Copy the records below verbatim, from the first line through the line containing "For example, there", inclusive, and output nothing else.

Data shown →
════════
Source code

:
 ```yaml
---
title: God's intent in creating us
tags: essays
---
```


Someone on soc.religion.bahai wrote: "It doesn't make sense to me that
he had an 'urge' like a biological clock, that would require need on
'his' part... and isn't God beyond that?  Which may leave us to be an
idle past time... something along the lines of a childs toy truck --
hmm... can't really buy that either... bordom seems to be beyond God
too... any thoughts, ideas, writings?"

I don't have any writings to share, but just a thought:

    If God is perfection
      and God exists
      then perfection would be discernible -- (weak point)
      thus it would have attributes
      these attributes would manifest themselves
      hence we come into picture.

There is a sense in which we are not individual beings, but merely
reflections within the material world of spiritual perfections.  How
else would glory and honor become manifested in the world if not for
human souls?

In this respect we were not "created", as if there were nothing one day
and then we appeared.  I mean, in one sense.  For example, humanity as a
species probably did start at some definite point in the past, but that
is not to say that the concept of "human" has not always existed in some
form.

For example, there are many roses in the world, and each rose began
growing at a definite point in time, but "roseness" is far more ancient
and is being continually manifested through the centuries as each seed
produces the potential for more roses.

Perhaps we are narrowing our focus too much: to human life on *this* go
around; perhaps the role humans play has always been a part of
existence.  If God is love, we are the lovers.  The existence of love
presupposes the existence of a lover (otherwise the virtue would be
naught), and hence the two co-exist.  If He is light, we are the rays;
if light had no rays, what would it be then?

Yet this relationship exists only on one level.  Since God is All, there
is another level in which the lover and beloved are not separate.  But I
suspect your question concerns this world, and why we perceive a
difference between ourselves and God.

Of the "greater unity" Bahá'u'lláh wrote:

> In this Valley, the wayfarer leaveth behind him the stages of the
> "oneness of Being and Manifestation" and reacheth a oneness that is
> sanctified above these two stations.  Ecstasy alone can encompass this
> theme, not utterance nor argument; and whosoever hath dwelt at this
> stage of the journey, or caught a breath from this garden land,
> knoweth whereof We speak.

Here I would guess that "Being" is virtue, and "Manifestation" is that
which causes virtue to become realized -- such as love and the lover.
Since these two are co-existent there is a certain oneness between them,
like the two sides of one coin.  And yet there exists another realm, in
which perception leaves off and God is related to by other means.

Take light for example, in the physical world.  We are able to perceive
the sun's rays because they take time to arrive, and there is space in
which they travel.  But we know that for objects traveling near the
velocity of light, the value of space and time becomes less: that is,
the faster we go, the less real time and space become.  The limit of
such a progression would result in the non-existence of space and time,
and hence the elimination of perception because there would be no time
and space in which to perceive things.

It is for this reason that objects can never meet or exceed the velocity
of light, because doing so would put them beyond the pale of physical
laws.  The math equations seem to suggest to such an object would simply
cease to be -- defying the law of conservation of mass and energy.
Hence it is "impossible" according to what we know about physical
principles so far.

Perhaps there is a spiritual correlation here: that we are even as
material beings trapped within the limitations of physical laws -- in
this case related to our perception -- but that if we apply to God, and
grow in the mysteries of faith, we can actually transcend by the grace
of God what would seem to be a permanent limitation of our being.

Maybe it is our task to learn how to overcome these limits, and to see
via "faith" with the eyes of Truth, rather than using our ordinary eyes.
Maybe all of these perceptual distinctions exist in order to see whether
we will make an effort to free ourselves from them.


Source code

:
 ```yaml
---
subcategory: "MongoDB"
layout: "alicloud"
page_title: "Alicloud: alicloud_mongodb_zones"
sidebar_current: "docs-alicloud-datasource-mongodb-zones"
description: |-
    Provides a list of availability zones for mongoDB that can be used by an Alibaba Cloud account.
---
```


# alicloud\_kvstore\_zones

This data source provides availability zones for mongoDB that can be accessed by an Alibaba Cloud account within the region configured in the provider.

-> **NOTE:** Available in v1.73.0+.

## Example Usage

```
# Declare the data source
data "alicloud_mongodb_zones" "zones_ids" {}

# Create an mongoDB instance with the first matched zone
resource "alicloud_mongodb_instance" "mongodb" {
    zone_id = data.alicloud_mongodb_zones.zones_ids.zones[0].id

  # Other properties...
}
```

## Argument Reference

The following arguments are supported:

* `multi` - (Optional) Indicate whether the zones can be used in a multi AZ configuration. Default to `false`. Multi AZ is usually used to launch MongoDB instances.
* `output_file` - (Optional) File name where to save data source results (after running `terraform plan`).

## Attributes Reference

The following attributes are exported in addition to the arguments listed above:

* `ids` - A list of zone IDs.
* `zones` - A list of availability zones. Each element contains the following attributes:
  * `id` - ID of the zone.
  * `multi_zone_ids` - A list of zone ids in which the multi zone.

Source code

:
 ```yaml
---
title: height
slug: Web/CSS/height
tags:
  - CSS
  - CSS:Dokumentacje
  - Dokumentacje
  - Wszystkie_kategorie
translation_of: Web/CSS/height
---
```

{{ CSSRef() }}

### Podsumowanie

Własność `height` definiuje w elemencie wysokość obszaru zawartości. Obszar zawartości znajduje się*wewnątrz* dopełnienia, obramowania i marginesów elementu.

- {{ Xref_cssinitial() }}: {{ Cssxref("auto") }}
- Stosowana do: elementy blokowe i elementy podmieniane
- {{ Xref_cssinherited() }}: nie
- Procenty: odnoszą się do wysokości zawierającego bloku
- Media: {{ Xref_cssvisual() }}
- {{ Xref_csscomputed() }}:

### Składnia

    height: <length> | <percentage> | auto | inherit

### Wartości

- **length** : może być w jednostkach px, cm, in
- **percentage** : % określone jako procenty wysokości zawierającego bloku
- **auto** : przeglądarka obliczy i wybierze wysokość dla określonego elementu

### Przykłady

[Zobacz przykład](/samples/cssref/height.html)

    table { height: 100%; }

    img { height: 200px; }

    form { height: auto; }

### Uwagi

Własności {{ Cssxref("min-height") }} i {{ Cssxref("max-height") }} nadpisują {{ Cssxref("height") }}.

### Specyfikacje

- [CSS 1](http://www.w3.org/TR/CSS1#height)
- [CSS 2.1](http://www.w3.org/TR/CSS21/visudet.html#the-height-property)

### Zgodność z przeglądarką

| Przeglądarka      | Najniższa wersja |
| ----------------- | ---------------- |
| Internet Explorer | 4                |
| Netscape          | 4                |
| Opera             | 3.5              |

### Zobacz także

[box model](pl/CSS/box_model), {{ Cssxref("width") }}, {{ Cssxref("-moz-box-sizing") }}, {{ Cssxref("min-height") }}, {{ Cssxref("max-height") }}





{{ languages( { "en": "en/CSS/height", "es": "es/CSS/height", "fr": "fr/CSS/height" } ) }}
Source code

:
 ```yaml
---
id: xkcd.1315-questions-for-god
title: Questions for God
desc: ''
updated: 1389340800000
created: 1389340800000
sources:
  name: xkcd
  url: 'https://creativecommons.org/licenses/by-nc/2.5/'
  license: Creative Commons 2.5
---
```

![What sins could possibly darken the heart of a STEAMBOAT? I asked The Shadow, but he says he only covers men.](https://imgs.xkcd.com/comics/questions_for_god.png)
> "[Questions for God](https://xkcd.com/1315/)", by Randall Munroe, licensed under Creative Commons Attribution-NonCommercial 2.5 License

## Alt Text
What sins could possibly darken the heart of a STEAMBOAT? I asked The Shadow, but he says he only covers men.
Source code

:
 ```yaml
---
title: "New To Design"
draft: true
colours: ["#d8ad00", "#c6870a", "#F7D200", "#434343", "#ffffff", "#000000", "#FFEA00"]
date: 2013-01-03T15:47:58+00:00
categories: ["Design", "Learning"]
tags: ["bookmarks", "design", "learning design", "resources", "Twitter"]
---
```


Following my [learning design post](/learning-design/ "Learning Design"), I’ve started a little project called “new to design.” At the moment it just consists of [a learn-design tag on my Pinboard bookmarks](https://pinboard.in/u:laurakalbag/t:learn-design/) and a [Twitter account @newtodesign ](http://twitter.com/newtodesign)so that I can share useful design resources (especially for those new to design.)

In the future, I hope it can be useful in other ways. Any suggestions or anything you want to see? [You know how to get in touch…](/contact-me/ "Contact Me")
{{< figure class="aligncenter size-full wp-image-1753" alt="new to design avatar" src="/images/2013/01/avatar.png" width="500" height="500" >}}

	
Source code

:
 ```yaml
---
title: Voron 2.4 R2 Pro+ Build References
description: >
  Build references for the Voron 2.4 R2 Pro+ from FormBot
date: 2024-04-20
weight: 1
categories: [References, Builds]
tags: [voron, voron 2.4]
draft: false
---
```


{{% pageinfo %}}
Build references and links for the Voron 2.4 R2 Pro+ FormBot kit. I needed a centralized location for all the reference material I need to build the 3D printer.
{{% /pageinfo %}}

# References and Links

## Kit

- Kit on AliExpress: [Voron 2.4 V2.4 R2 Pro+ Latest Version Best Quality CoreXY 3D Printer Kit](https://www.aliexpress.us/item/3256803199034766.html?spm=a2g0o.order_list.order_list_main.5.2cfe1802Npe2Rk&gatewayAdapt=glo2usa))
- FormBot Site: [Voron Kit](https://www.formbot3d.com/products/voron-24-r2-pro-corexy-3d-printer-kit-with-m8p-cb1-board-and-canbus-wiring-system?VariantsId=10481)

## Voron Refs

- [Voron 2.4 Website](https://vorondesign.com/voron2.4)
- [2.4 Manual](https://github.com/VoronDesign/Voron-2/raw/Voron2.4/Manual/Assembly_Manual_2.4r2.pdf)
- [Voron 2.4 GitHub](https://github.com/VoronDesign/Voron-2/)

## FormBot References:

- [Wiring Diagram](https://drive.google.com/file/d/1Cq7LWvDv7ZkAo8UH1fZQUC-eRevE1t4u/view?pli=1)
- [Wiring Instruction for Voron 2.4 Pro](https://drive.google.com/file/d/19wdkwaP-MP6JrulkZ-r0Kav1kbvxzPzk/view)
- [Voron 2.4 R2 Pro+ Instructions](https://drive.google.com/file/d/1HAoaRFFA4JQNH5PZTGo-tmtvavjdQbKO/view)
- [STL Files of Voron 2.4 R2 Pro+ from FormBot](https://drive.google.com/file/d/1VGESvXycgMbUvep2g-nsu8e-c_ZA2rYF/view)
════════
Output for this exercise →
Source code

:
 ```yaml
---
title: God's intent in creating us
tags: essays
---
```


Someone on soc.religion.bahai wrote: "It doesn't make sense to me that
he had an 'urge' like a biological clock, that would require need on
'his' part... and isn't God beyond that?  Which may leave us to be an
idle past time... something along the lines of a childs toy truck --
hmm... can't really buy that either... bordom seems to be beyond God
too... any thoughts, ideas, writings?"

I don't have any writings to share, but just a thought:

    If God is perfection
      and God exists
      then perfection would be discernible -- (weak point)
      thus it would have attributes
      these attributes would manifest themselves
      hence we come into picture.

There is a sense in which we are not individual beings, but merely
reflections within the material world of spiritual perfections.  How
else would glory and honor become manifested in the world if not for
human souls?

In this respect we were not "created", as if there were nothing one day
and then we appeared.  I mean, in one sense.  For example, humanity as a
species probably did start at some definite point in the past, but that
is not to say that the concept of "human" has not always existed in some
form.

For example, there are many roses in the world, and each rose began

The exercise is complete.